Tra i tanti incarichi ha anche quello di presidente delle Ferrovie Sud Est, direttore generale del ministero dei Trasporti, consulente del ministro Lunardi e poi presidente della Tav (Alta velocità), per la quale fu anche arrestato. Ha ricevuto anche incarichi come docente. Non solo in Italia ma anche all’estero. Gianni De Michelis lo definiva il più preparato tra i tecnici per quanto riguarda i trasporti. Un dirigente, insomma, del quale il Ministero dei Trasporti non può fare a meno.

Incalza viene implicato negli scandali delle opere fantasma degli anni ‘90. Il 7 febbraio del 1998 viene arrestato su ordine di custodia cautelare dei giudici di Perugia, accusato di corruzione assieme a Lorenzo Necci, Francesco Pacini Battaglia e Emilio Maraini. Avrebbero corrotto l’ex capo dei gip di Roma, Squillante, e il pubblico ministero Castellucci che doveva indagare sulla Tav, progetto contestatissimo nella  Val di Susa. Incalza avrebbe, secondo le accuse di allora, dalle quali poi il manager di Francavilla Fontana esce indenne, affidato incarichi d’oro a tre avvocati amici del pubblico ministero.

Per i giudici Incalza faceva parte integrante di quella “struttura bene organizzata composta da manager pubblici e privati” che manipolava gli appalti per “creare fondi extracontabili per erogare tangenti verso il potere politico, che quei vertici avevano sponsorizzato e verso gli stessi amministratori pubblici per garantire il loro illecito arricchimento”.  Insomma il sistema Tav, secondo i giudici, come fu ideato da Necci e Pacini.

Fu il ministro Luigi Preti a rivolgersi per primo alla magistratura. E’ il 1993 quando presenta un esposto alla  Procura di Roma, denunciando irregolarità per le procedure adottate nella costituzione del Tav Spa. L'inchiesta viene affidata al sostituto procuratore Giorgio Castellucci, che si accordò con Antonio Di Pietro, all’epoca pm di Mani Pulite, di dividere le indagini in due tronconi. Castellucci avrebbe tenuto la parte romana, Di Pietro quella milanese.

Di Pietro in quel periodo si dimise e l’inchiesta milanese si arenò. Castellucci andò avanti. Ma in modo strano. Non accolse la richiesta  del gip Augusta Iannini di iscrivere nel registro degli indagati Ercole Incalza ed Emilio Maraini. Incalza era direttore generale del Ministero dei Trasporti ed era all’epoca consulente del ministro Lunardi. Maraini era il dirigente Fs più vicino a Necci.
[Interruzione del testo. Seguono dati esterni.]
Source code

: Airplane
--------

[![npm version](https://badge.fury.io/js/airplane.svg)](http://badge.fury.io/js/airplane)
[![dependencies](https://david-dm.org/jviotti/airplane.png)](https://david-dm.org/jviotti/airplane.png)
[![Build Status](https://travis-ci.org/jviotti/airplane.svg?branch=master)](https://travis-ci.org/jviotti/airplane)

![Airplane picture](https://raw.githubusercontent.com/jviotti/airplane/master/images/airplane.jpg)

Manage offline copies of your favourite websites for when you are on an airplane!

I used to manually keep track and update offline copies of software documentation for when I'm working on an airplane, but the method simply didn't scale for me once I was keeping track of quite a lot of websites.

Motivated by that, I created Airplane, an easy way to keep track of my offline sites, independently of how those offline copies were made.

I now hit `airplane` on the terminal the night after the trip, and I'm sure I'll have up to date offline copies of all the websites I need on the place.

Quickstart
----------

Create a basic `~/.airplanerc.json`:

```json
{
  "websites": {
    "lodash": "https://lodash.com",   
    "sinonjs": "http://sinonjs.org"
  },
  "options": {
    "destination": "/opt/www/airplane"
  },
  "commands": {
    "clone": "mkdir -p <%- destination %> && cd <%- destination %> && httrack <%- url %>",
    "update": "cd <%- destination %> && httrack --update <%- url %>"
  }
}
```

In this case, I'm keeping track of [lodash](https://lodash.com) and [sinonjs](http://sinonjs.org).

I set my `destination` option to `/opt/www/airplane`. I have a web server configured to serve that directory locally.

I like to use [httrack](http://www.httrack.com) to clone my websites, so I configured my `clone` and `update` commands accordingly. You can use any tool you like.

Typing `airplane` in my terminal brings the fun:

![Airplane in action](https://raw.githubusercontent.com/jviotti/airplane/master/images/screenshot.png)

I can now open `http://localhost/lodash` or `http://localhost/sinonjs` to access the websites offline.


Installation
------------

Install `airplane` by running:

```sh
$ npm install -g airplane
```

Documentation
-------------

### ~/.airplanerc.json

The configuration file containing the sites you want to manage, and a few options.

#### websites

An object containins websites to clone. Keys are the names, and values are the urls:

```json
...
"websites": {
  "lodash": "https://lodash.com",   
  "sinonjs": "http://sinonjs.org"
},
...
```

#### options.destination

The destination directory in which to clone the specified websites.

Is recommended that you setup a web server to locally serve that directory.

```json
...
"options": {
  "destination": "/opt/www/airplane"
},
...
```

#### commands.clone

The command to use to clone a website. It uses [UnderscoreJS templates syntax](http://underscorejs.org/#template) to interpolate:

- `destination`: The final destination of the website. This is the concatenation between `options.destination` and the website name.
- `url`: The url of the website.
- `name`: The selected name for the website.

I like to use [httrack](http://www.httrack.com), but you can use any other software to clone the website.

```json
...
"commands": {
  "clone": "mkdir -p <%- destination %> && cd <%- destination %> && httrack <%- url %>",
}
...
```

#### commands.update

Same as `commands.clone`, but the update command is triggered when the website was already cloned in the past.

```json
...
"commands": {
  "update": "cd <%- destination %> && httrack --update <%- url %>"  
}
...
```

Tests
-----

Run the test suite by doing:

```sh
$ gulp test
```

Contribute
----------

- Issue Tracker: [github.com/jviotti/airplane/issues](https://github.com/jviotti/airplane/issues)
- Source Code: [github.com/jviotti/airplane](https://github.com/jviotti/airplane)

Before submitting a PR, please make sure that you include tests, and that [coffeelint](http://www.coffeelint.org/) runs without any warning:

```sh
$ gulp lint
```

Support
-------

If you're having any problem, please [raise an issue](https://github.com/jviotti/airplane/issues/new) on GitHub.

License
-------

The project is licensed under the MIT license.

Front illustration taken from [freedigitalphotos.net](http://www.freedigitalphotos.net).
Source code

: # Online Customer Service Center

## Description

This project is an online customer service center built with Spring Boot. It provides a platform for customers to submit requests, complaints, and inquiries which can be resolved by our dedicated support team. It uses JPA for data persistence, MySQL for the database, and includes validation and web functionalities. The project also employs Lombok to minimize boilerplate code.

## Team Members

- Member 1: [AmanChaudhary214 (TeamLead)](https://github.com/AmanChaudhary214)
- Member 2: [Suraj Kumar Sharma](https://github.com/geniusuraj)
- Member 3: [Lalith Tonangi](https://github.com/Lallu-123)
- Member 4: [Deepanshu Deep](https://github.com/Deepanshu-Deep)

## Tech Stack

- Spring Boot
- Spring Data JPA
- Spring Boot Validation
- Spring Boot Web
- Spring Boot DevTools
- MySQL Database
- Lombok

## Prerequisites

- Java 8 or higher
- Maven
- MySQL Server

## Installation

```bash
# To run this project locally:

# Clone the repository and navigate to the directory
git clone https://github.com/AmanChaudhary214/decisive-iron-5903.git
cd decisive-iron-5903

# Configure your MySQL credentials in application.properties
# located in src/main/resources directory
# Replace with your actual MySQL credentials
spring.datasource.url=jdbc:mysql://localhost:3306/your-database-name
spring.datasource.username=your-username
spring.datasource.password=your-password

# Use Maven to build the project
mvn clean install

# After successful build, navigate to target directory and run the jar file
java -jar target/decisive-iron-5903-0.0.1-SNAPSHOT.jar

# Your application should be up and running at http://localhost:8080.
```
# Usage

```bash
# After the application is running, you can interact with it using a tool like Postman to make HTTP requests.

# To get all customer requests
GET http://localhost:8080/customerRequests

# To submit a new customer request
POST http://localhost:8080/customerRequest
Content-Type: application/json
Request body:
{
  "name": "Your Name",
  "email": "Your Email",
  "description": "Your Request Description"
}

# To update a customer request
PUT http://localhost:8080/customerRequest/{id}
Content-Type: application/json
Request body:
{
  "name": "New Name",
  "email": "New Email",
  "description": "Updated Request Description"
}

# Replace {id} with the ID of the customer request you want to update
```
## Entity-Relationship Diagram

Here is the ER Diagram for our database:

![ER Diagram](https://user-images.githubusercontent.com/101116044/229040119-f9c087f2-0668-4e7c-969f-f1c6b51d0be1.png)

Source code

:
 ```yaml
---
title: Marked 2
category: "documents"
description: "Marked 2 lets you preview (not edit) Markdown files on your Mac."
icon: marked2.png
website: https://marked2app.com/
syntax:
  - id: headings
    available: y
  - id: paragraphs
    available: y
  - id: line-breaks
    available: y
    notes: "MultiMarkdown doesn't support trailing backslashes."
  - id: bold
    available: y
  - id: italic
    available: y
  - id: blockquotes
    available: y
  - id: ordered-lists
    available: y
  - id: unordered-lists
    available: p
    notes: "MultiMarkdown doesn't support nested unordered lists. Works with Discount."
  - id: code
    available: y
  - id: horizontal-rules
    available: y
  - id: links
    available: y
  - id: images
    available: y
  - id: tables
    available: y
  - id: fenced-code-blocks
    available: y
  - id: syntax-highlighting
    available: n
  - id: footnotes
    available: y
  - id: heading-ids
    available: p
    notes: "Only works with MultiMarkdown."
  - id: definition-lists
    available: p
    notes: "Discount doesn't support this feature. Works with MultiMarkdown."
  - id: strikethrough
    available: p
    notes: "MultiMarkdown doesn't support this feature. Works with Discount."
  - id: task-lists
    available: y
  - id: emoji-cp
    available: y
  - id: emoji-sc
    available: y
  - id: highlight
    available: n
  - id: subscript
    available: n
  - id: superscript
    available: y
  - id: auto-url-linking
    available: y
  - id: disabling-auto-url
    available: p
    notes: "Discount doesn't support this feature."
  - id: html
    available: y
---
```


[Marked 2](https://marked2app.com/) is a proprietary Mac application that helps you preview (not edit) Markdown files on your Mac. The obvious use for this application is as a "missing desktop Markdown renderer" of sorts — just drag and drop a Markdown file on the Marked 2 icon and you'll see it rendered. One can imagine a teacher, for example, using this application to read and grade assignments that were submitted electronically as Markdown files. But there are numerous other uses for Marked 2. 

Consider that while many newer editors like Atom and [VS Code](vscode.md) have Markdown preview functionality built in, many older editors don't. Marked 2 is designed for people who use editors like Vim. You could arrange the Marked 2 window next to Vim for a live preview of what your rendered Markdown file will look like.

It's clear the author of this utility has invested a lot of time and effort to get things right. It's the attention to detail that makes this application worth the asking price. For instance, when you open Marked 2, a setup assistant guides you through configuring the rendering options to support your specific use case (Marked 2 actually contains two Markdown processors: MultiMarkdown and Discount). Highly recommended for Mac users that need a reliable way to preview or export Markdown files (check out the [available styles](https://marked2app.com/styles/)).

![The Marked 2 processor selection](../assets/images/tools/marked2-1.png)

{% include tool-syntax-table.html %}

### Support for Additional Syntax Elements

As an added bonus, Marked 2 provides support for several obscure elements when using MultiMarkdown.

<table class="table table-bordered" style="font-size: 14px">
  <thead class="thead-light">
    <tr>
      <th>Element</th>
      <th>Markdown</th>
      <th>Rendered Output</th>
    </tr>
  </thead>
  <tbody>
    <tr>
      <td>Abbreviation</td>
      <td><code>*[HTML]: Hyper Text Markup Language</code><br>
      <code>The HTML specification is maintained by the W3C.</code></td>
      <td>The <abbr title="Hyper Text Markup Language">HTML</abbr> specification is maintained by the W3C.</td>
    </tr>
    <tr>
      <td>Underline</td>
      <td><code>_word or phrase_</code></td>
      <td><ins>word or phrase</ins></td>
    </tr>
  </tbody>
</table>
Castellucci proseguì contro ignoti, chiedendo l'archiviazione. Iannini la respinse. Il pm iscrisse Incalza e Maraini nel registro degli indagati e chiese l'archiviazione. Il capo dei gip Carlo Sarzana respinse la richiesta, disponendo il rinvio a giudizio dei due manager. Sei mesi dopo Giorgio Castellucci fu rinviato a giudizio dalla procura di Perugia con l'accusa di aver percepito del denaro per far archiviare l'inchiesta.

Incalza, come si diceva, è uscito sempre indenne dalle inchieste giudiziarie. Torna spesso a Francavilla dove ha i suoi familiari e gli amici di un tempo. L’ultima volta è stato a Pasqua.